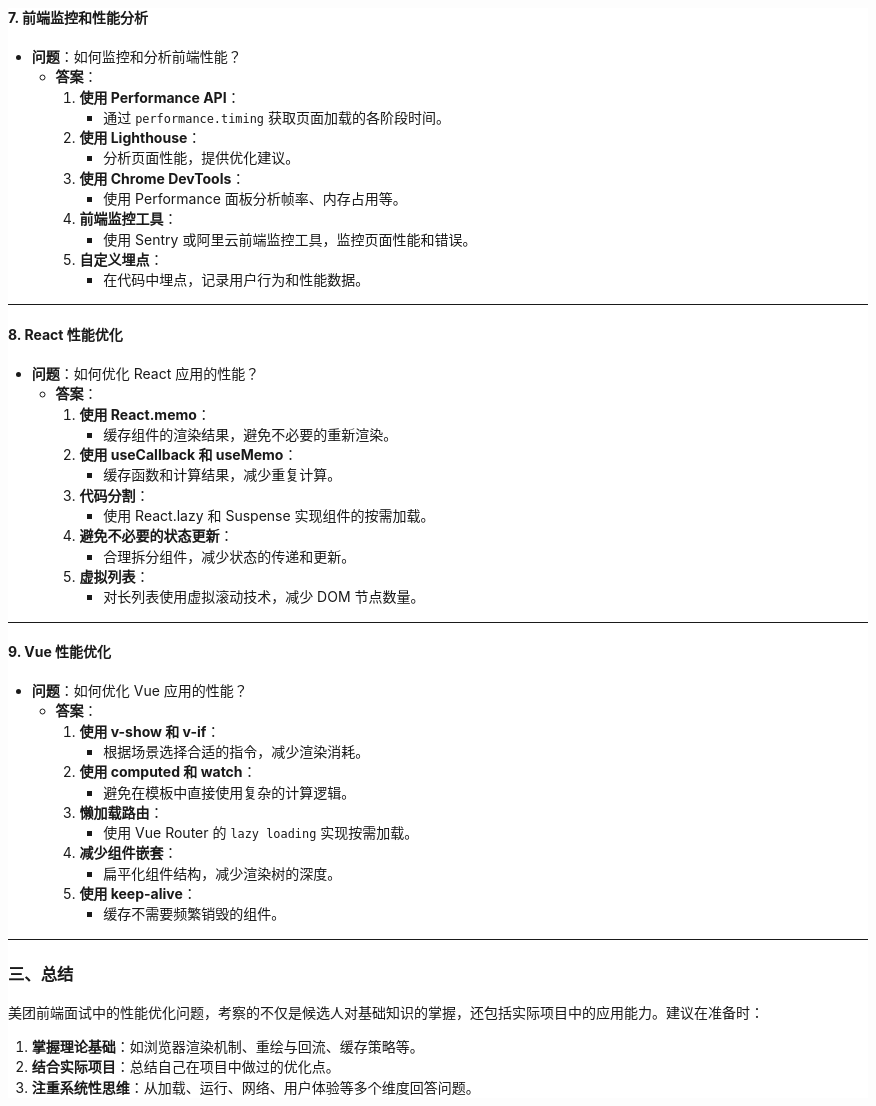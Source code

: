 
#### 7. **前端监控和性能分析**
- **问题**：如何监控和分析前端性能？
  - **答案**：
    1. **使用 Performance API**：
       - 通过 `performance.timing` 获取页面加载的各阶段时间。
    2. **使用 Lighthouse**：
       - 分析页面性能，提供优化建议。
    3. **使用 Chrome DevTools**：
       - 使用 Performance 面板分析帧率、内存占用等。
    4. **前端监控工具**：
       - 使用 Sentry 或阿里云前端监控工具，监控页面性能和错误。
    5. **自定义埋点**：
       - 在代码中埋点，记录用户行为和性能数据。

---

#### 8. **React 性能优化**
- **问题**：如何优化 React 应用的性能？
  - **答案**：
    1. **使用 React.memo**：
       - 缓存组件的渲染结果，避免不必要的重新渲染。
    2. **使用 useCallback 和 useMemo**：
       - 缓存函数和计算结果，减少重复计算。
    3. **代码分割**：
       - 使用 React.lazy 和 Suspense 实现组件的按需加载。
    4. **避免不必要的状态更新**：
       - 合理拆分组件，减少状态的传递和更新。
    5. **虚拟列表**：
       - 对长列表使用虚拟滚动技术，减少 DOM 节点数量。

---

#### 9. **Vue 性能优化**
- **问题**：如何优化 Vue 应用的性能？
  - **答案**：
    1. **使用 v-show 和 v-if**：
       - 根据场景选择合适的指令，减少渲染消耗。
    2. **使用 computed 和 watch**：
       - 避免在模板中直接使用复杂的计算逻辑。
    3. **懒加载路由**：
       - 使用 Vue Router 的 `lazy loading` 实现按需加载。
    4. **减少组件嵌套**：
       - 扁平化组件结构，减少渲染树的深度。
    5. **使用 keep-alive**：
       - 缓存不需要频繁销毁的组件。

---

### 三、总结
美团前端面试中的性能优化问题，考察的不仅是候选人对基础知识的掌握，还包括实际项目中的应用能力。建议在准备时：
1. **掌握理论基础**：如浏览器渲染机制、重绘与回流、缓存策略等。
2. **结合实际项目**：总结自己在项目中做过的优化点。
3. **注重系统性思维**：从加载、运行、网络、用户体验等多个维度回答问题。

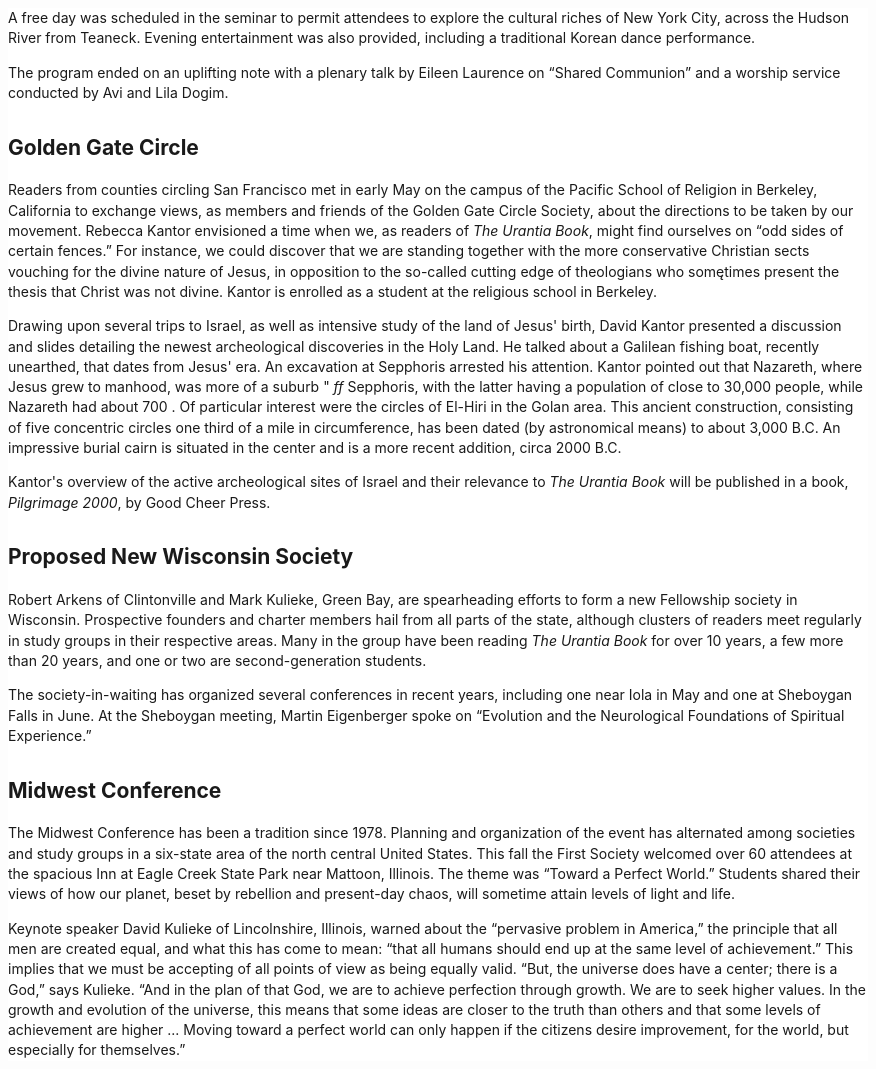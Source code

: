A free day was scheduled in the seminar to permit attendees to explore the cultural riches of New York City, across the Hudson River from Teaneck. Evening entertainment was also provided, including a traditional Korean dance performance.

The program ended on an uplifting note with a plenary talk by Eileen Laurence on “Shared Communion” and a worship service conducted by Avi and Lila Dogim.

## Golden Gate Circle

Readers from counties circling San Francisco met in early May on the campus of the Pacific School of Religion in Berkeley, California to exchange views, as members and friends of the Golden Gate Circle Society, about the directions to be taken by our movement. Rebecca Kantor envisioned a time when we, as readers of _The Urantia Book_, might find ourselves on “odd sides of certain fences.” For instance, we could discover that we are standing together with the more conservative Christian sects vouching for the divine nature of Jesus, in opposition to the so-called cutting edge of theologians who somętimes present the thesis that Christ was not divine. Kantor is enrolled as a student at the religious school in Berkeley.

Drawing upon several trips to Israel, as well as intensive study of the land of Jesus' birth, David Kantor presented a discussion and slides detailing the newest archeological discoveries in the Holy Land. He talked about a Galilean fishing boat, recently unearthed, that dates from Jesus' era. An excavation at Sepphoris arrested his attention. Kantor pointed out that Nazareth, where Jesus grew to manhood, was more of a suburb " $f f$ Sepphoris, with the latter having a population of close to 30,000 people, while Nazareth had about 700 . Of particular interest were the circles of El-Hiri in the Golan area. This ancient construction, consisting of five concentric circles one third of a mile in circumference, has been dated (by astronomical means) to about 3,000 B.C. An impressive burial cairn is situated in the center and is a more recent addition, circa 2000 B.C.

Kantor's overview of the active archeological sites of Israel and their relevance to _The Urantia Book_ will be published in a book, _Pilgrimage 2000_, by Good Cheer Press.

## Proposed New Wisconsin Society

Robert Arkens of Clintonville and Mark Kulieke, Green Bay, are spearheading efforts to form a new Fellowship society in Wisconsin. Prospective founders and charter members hail from all parts of the state, although clusters of readers meet regularly in study groups in their respective areas. Many in the group have been reading _The Urantia Book_ for over 10 years, a few more than 20 years, and one or two are second-generation students.

The society-in-waiting has organized several conferences in recent years, including one near Iola in May and one at Sheboygan Falls in June. At the Sheboygan meeting, Martin Eigenberger spoke on “Evolution and the Neurological Foundations of Spiritual Experience.”

## Midwest Conference

The Midwest Conference has been a tradition since 1978. Planning and organization of the event has alternated among societies and study groups in a six-state area of the north central United States. This fall the First Society welcomed over 60 attendees at the spacious Inn at Eagle Creek State Park near Mattoon, Illinois. The theme was “Toward a Perfect World.” Students shared their views of how our planet, beset by rebellion and present-day chaos, will sometime attain levels of light and life.

Keynote speaker David Kulieke of Lincolnshire, Illinois, warned about the “pervasive problem in America,” the principle that all men are created equal, and what this has come to mean: “that all humans should end up at the same level of achievement.” This implies that we must be accepting of all points of view as being equally valid. “But, the universe does have a center; there is a God,” says Kulieke. “And in the plan of that God, we are to achieve perfection through growth. We are to seek higher values. In the growth and evolution of the universe, this means that some ideas are closer to the truth than others and that some levels of achievement are higher ... Moving toward a perfect world can only happen if the citizens desire improvement, for the world, but especially for themselves.”
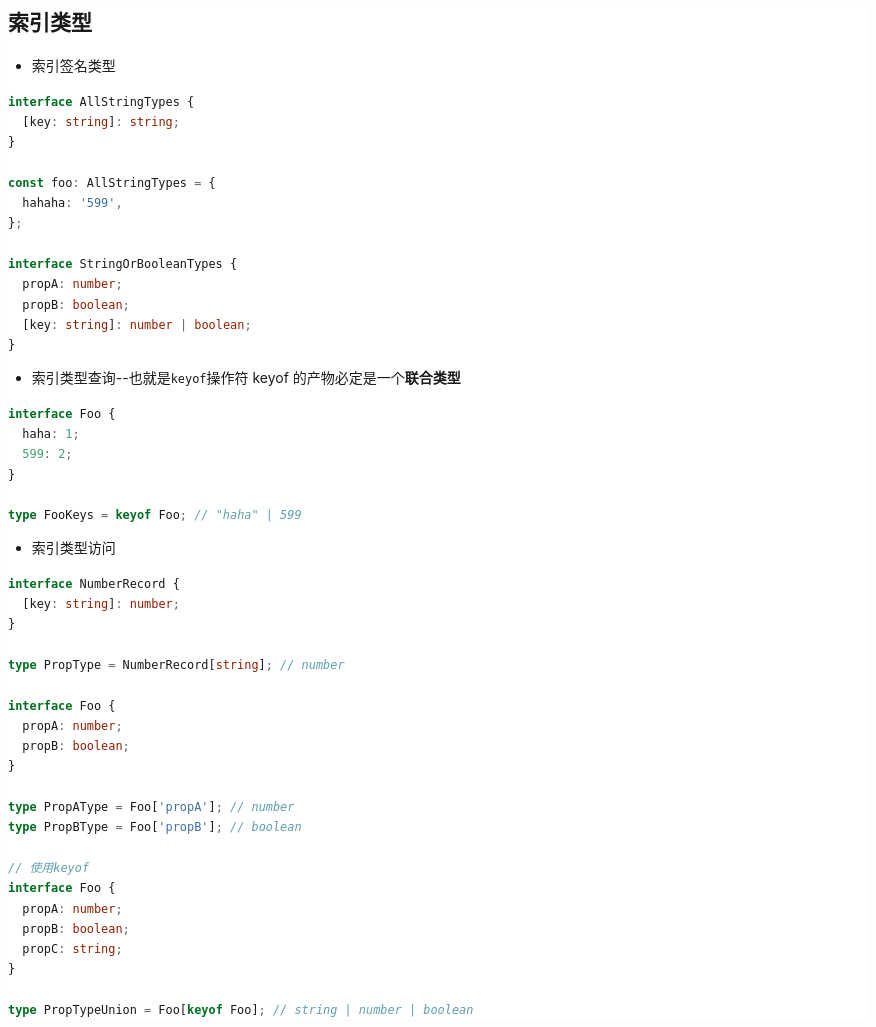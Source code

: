 ## 索引类型

- 索引签名类型

```ts
interface AllStringTypes {
  [key: string]: string;
}

const foo: AllStringTypes = {
  hahaha: '599',
};

interface StringOrBooleanTypes {
  propA: number;
  propB: boolean;
  [key: string]: number | boolean;
}
```

- 索引类型查询--也就是`keyof`操作符
  keyof 的产物必定是一个**联合类型**

```ts
interface Foo {
  haha: 1;
  599: 2;
}

type FooKeys = keyof Foo; // "haha" | 599
```

- 索引类型访问

```ts
interface NumberRecord {
  [key: string]: number;
}

type PropType = NumberRecord[string]; // number

interface Foo {
  propA: number;
  propB: boolean;
}

type PropAType = Foo['propA']; // number
type PropBType = Foo['propB']; // boolean

// 使用keyof
interface Foo {
  propA: number;
  propB: boolean;
  propC: string;
}

type PropTypeUnion = Foo[keyof Foo]; // string | number | boolean
```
—————
[Problem statement] Retype the records above word for word, from their first line through the line containing "1. **使用 v-show 和 v-if**：", and leave out every picture.

[Reply]
Source code

: 
#### 7. **前端监控和性能分析**
- **问题**：如何监控和分析前端性能？
  - **答案**：
    1. **使用 Performance API**：
       - 通过 `performance.timing` 获取页面加载的各阶段时间。
    2. **使用 Lighthouse**：
       - 分析页面性能，提供优化建议。
    3. **使用 Chrome DevTools**：
       - 使用 Performance 面板分析帧率、内存占用等。
    4. **前端监控工具**：
       - 使用 Sentry 或阿里云前端监控工具，监控页面性能和错误。
    5. **自定义埋点**：
       - 在代码中埋点，记录用户行为和性能数据。

---

#### 8. **React 性能优化**
- **问题**：如何优化 React 应用的性能？
  - **答案**：
    1. **使用 React.memo**：
       - 缓存组件的渲染结果，避免不必要的重新渲染。
    2. **使用 useCallback 和 useMemo**：
       - 缓存函数和计算结果，减少重复计算。
    3. **代码分割**：
       - 使用 React.lazy 和 Suspense 实现组件的按需加载。
    4. **避免不必要的状态更新**：
       - 合理拆分组件，减少状态的传递和更新。
    5. **虚拟列表**：
       - 对长列表使用虚拟滚动技术，减少 DOM 节点数量。

---

#### 9. **Vue 性能优化**
- **问题**：如何优化 Vue 应用的性能？
  - **答案**：
    1. **使用 v-show 和 v-if**：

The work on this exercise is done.